Les sons émis montent des entrailles aux lèvres (les chanteurs), et descendent des oreilles aux entrailles (les auditeurs et les chanteurs)

Le chant grégorien s’appuie sur le rythme de la respiration. Une harmonie se crée donc entre le vers chanté et le souffle du chanteur. Grâce à cela, cette musique favorise la méditation et l’intériorisation des paroles chantées. Elle a aussi un effet psychologique et physiologique très profond : la respiration se calme et le rythme cardiaque ralentit.

N’oublions jamais que Dieu nous a créé avec un corps, c’est-à-dire que nous devons nous servir et écouter nos 5 sens  pour les mettre au service du spirituel, il s’agit d’une des bases du chant grégorien.

Dans ce contexte musical, chacun peut facilement atteindre un état profond d’attention et de relaxation. C’est un excellent exercice de méditation qui aide à la concentration et redonne vie.
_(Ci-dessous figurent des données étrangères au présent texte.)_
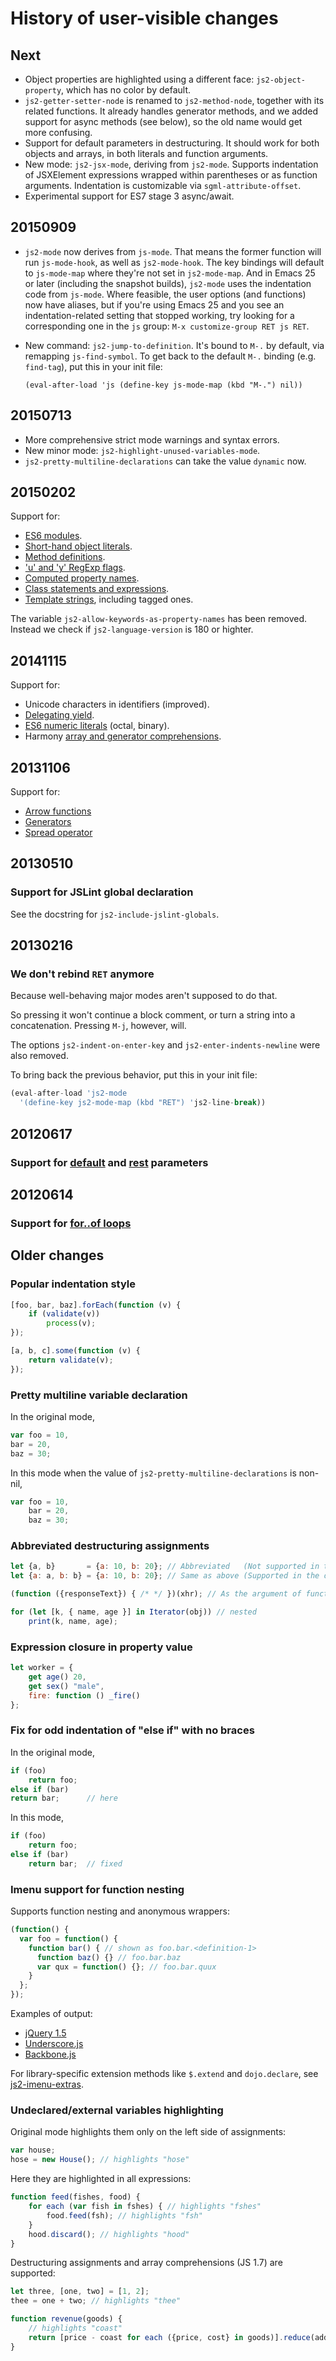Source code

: # History of user-visible changes

## Next

* Object properties are highlighted using a different face:
  `js2-object-property`, which has no color by default.
* `js2-getter-setter-node` is renamed to `js2-method-node`, together with
  its related functions.  It already handles generator methods, and we
  added support for async methods (see below), so the old name would get
  more confusing.
* Support for default parameters in destructuring.  It should work for both
  objects and arrays, in both literals and function arguments.
* New mode: `js2-jsx-mode`, deriving from `js2-mode`.  Supports indentation of
  JSXElement expressions wrapped within parentheses or as function arguments.
  Indentation is customizable via `sgml-attribute-offset`.
* Experimental support for ES7 stage 3 async/await.

## 20150909

* `js2-mode` now derives from `js-mode`. That means the former
  function will run `js-mode-hook`, as well as `js2-mode-hook`. The
  key bindings will default to `js-mode-map` where they're not set in
  `js2-mode-map`. And in Emacs 25 or later (including the snapshot
  builds), `js2-mode` uses the indentation code from `js-mode`.  Where
  feasible, the user options (and functions) now have aliases, but if
  you're using Emacs 25 and you see an indentation-related setting
  that stopped working, try looking for a corresponding one in the
  `js` group: `M-x customize-group RET js RET`.

* New command: `js2-jump-to-definition`. It's bound to `M-.` by
  default, via remapping `js-find-symbol`. To get back to the default
  `M-.` binding (e.g. `find-tag`), put this in your init file:

      (eval-after-load 'js (define-key js-mode-map (kbd "M-.") nil))

## 20150713

* More comprehensive strict mode warnings and syntax errors.
* New minor mode: `js2-highlight-unused-variables-mode`.
* `js2-pretty-multiline-declarations` can take the value `dynamic` now.

## 20150202

Support for:

* [ES6 modules](http://www.2ality.com/2014/09/es6-modules-final.html).
* [Short-hand object literals](http://ariya.ofilabs.com/2013/02/es6-and-object-literal-property-value-shorthand.html).
* [Method definitions](http://ariya.ofilabs.com/2013/03/es6-and-method-definitions.html).
* ['u' and 'y' RegExp flags](https://mathiasbynens.be/notes/es6-unicode-regex).
* [Computed property names](http://people.mozilla.org/~jorendorff/es6-draft.html#sec-object-initializer).
* [Class statements and expressions](https://github.com/lukehoban/es6features#classes).
* [Template strings](http://tc39wiki.calculist.org/es6/template-strings/), including tagged ones.

The variable `js2-allow-keywords-as-property-names` has been
removed. Instead we check if `js2-language-version` is 180 or highter.

## 20141115

Support for:

* Unicode characters in identifiers (improved).
* [Delegating yield](http://wiki.ecmascript.org/doku.php?id=harmony:generators#delegating_yield).
* [ES6 numeric literals](https://people.mozilla.org/~jorendorff/es6-draft.html#sec-literals-numeric-literals) (octal, binary).
* Harmony [array and generator comprehensions](http://wingolog.org/archives/2014/03/07/es6-generator-and-array-comprehensions-in-spidermonkey).

## 20131106

Support for:

* [Arrow functions](http://wiki.ecmascript.org/doku.php?id=harmony:arrow_function_syntax)
* [Generators](http://wiki.ecmascript.org/doku.php?id=harmony:generators)
* [Spread operator](http://wiki.ecmascript.org/doku.php?id=harmony:spread)

## 20130510

### Support for JSLint global declaration

See the docstring for `js2-include-jslint-globals`.

## 20130216

### We don't rebind `RET` anymore

Because well-behaving major modes aren't supposed to do that.

So pressing it won't continue a block comment, or turn a string into a concatenation.
Pressing `M-j`, however, will.

The options `js2-indent-on-enter-key` and `js2-enter-indents-newline` were also removed.

To bring back the previous behavior, put this in your init file:

```js
(eval-after-load 'js2-mode
  '(define-key js2-mode-map (kbd "RET") 'js2-line-break))
```

## 20120617

### Support for [default](https://developer.mozilla.org/en-US/docs/Web/JavaScript/Reference/default_parameters) and [rest](https://developer.mozilla.org/en-US/docs/Web/JavaScript/Reference/rest_parameters) parameters

## 20120614

### Support for [for..of loops](https://developer.mozilla.org/en-US/docs/Web/JavaScript/Reference/Statements/for...of)

## Older changes

### Popular indentation style

```js
[foo, bar, baz].forEach(function (v) {
    if (validate(v))
        process(v);
});

[a, b, c].some(function (v) {
    return validate(v);
});
```

### Pretty multiline variable declaration

In the original mode,

```js
var foo = 10,
bar = 20,
baz = 30;
```

In this mode when the value of `js2-pretty-multiline-declarations` is non-nil,

```js
var foo = 10,
    bar = 20,
    baz = 30;
```

### Abbreviated destructuring assignments

```js
let {a, b}       = {a: 10, b: 20}; // Abbreviated   (Not supported in the original mode)
let {a: a, b: b} = {a: 10, b: 20}; // Same as above (Supported in the original mode)

(function ({responseText}) { /* */ })(xhr); // As the argument of function

for (let [k, { name, age }] in Iterator(obj)) // nested
    print(k, name, age);
```

### Expression closure in property value

```js
let worker = {
    get age() 20,
    get sex() "male",
    fire: function () _fire()
};
```

### Fix for odd indentation of "else if" with no braces

In the original mode,

```js
if (foo)
    return foo;
else if (bar)
return bar;      // here
```

In this mode,

```js
if (foo)
    return foo;
else if (bar)
    return bar;  // fixed
```

### Imenu support for function nesting

Supports function nesting and anonymous wrappers:

```js
(function() {
  var foo = function() {
    function bar() { // shown as foo.bar.<definition-1>
      function baz() {} // foo.bar.baz
      var qux = function() {}; // foo.bar.quux
    }
  };
});
```

Examples of output:

* [jQuery 1.5](https://gist.github.com/845449)
* [Underscore.js](https://gist.github.com/824262)
* [Backbone.js](https://gist.github.com/824260)

For library-specific extension methods like `$.extend` and `dojo.declare`, see [js2-imenu-extras](/mooz/js2-mode/blob/master/js2-imenu-extras.el).

### Undeclared/external variables highlighting

Original mode highlights them only on the left side of assignments:

```js
var house;
hose = new House(); // highlights "hose"
```

Here they are highlighted in all expressions:

```js
function feed(fishes, food) {
    for each (var fish in fshes) { // highlights "fshes"
        food.feed(fsh); // highlights "fsh"
    }
    hood.discard(); // highlights "hood"
}
```

Destructuring assignments and array comprehensions (JS 1.7) are supported:

```js
let three, [one, two] = [1, 2];
thee = one + two; // highlights "thee"

function revenue(goods) {
    // highlights "coast"
    return [price - coast for each ({price, cost} in goods)].reduce(add);
}
```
LE MORCEAU CHOISI : Ubi caritas et amor Op.10 n°1

 

L’art grégorien a porté à un tel point de perfection le chant liturgique que ce serait dans l’ordre de la culture chrétienne, une véritable catastrophe s’il disparaissait. Maurice Duruflé 

 Élève organiste de Charles Tournemire et de Louis Vierne, deux professeurs aux caractères et aux méthodes diamétralement opposés, Maurice Duruflé sort du conservatoire en 1928 fort de 5 premiers prix : orgue, harmonie, accompagnement au piano, fugue et composition. Le tout en officiant au sein de trois paroisses comme organiste liturgique et, notamment, en remplaçant, de temps en temps, son professeur Louis Vierne sur l’immense Cavaillé-Coll de Notre-Dame de Paris.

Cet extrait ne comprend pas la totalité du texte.